The study found that 81 percent of the at-work audience is online in the morning, before lunch, and more than 25 percent of respondents said the Web is the only medium they consume during the daytime.
The OPA commissioned the analysis by Millward Brown IntelliQuest to gain deeper insights into how people use the Internet during work hours, and add to the online publishing industry’s push to make the Internet premier medium for marketing to consumers while they are at work. It divides the day into eight dayparts and examines 13 different online activities.
The OPA found that different demographic groups have different online usage patterns. Younger workers tend to check general and world news during the day over business news; older workers check their stocks after the market closes; and working mothers check weather frequently during the day and shop online in the evening.
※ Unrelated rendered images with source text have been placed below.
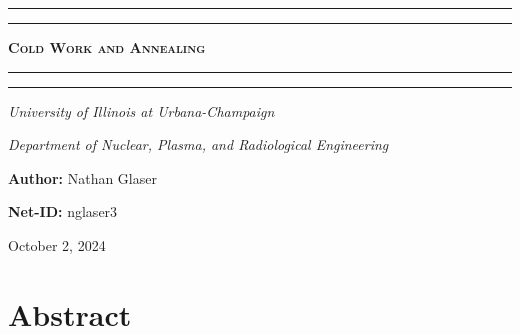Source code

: \documentclass{article}
\begin{document}
\newcommand{\Fig}[3]{\begin{figure}[!h!]\centering\texttt{[image: \#1]}\caption{#2}\label{#3}\end{figure}}
\begin{titlepage}

\centering
\scshape
\vspace{\baselineskip}

%
\rule{\textwidth}{1.6pt}\vspace*{-\baselineskip}\vspace*{2pt}
\rule{\textwidth}{0.4pt}

{\Huge \textbf{\textsc{ Cold Work and Annealing \\
\vspace{15pt}}}}

\rule{\textwidth}{0.4pt}\vspace*{-\baselineskip}\vspace{3.2pt}
\rule{\textwidth}{1.6pt}\vspace{6pt}
\centerline{\textit{University of Illinois at Urbana-Champaign}} 
\centerline{\textit{Department of Nuclear, Plasma, and Radiological Engineering}}
\vspace{1.5\baselineskip}


\large \centerline{\textbf{Author:} Nathan Glaser}
\large \centerline{\textbf{Net-ID:} nglaser3}
\quad

\vfill
\large \centerline{October 2, 2024}
%
\end{titlepage}

\tableofcontents
\newpage
{}
 
\section{Abstract}
\end{document}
The complete study is available on the OPA Web site.
“What we’re doing with this study is providing more information on various demographics,” said Michael Zimbalist, the OPA’s executive director. “The longer people are online, the more they do, the more they spend, and the more varied their activities become.”
Millward Brown polled 1,416 Internet users over a week in January.
This push to understand Internet usage during different dayparts adds to a growing pile of daypart research from publishers, including studies by the Newspaper Association of America, Forbes.com, washingtonpost.com and the Wall Street Journal Online.
While the online publishing industry seems to agree on the importance of dayparts for drawing more spending from traditional advertisers, it has not come up with a standard way of breaking up the day. The OPA took a stab at this in February with the release of a set of five distinct dayparts for Internet activity. Yet the Millward Brown study uses TV’s approach, breaking up the day into eight parts.
“It was more a matter of convenience and mapping the dayparts as people see them,” Zimbalist said. “We think that online probably does have it’s own dayparts. Until online gets to the point where it’s bought in very small chunks, I don’t think there’s a need to get any more granular.”
The OPA is not the only industry body unsure of how exactly to divide the day. The industry’s two major measurement services, ComScore Media Metrix and Nielsen//NetRatings, offer daypart measurement services with different breaks.
Zimbalist said any industry standard would likely come from the Interactive Advertising Bureau (IAB). An IAB spokeswoman said the group has no plans to work on a standard in the next six months.
Online publishers have been on a roll of late. This past quarter, the online units of publicly traded media companies showed more solid growth, with New York Times Digital and Knight Ridder Digital both adding profits, even in the face of the war in Iraq. Some online advertising executives have said the industry fared much better than television, thanks to the flexibility it offers advertisers to easily tweak their campaigns to keep up with fast-changing events.